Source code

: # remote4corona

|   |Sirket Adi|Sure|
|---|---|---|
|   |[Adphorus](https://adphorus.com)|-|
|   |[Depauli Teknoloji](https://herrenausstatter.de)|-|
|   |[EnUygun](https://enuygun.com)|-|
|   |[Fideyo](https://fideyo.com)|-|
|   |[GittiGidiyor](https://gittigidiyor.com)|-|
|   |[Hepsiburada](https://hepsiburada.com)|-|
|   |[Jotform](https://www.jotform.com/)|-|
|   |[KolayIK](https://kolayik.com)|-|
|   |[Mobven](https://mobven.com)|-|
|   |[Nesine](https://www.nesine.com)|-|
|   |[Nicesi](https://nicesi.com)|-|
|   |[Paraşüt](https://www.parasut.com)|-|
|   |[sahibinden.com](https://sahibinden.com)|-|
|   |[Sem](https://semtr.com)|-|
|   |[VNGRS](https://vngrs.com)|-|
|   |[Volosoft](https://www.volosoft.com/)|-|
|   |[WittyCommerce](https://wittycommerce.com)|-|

• • •

## [YOUR ASSIGNMENT]
Please output the complete data exactly.

## [WRITTEN ANSWER]
Source code

: # remote4corona

|   |Sirket Adi|Sure|
|---|---|---|
|   |[Adphorus](https://adphorus.com)|-|
|   |[Depauli Teknoloji](https://herrenausstatter.de)|-|
|   |[EnUygun](https://enuygun.com)|-|
|   |[Fideyo](https://fideyo.com)|-|
|   |[GittiGidiyor](https://gittigidiyor.com)|-|
|   |[Hepsiburada](https://hepsiburada.com)|-|
|   |[Jotform](https://www.jotform.com/)|-|
|   |[KolayIK](https://kolayik.com)|-|
|   |[Mobven](https://mobven.com)|-|
|   |[Nesine](https://www.nesine.com)|-|
|   |[Nicesi](https://nicesi.com)|-|
|   |[Paraşüt](https://www.parasut.com)|-|
|   |[sahibinden.com](https://sahibinden.com)|-|
|   |[Sem](https://semtr.com)|-|
|   |[VNGRS](https://vngrs.com)|-|
|   |[Volosoft](https://www.volosoft.com/)|-|
|   |[WittyCommerce](https://wittycommerce.com)|-|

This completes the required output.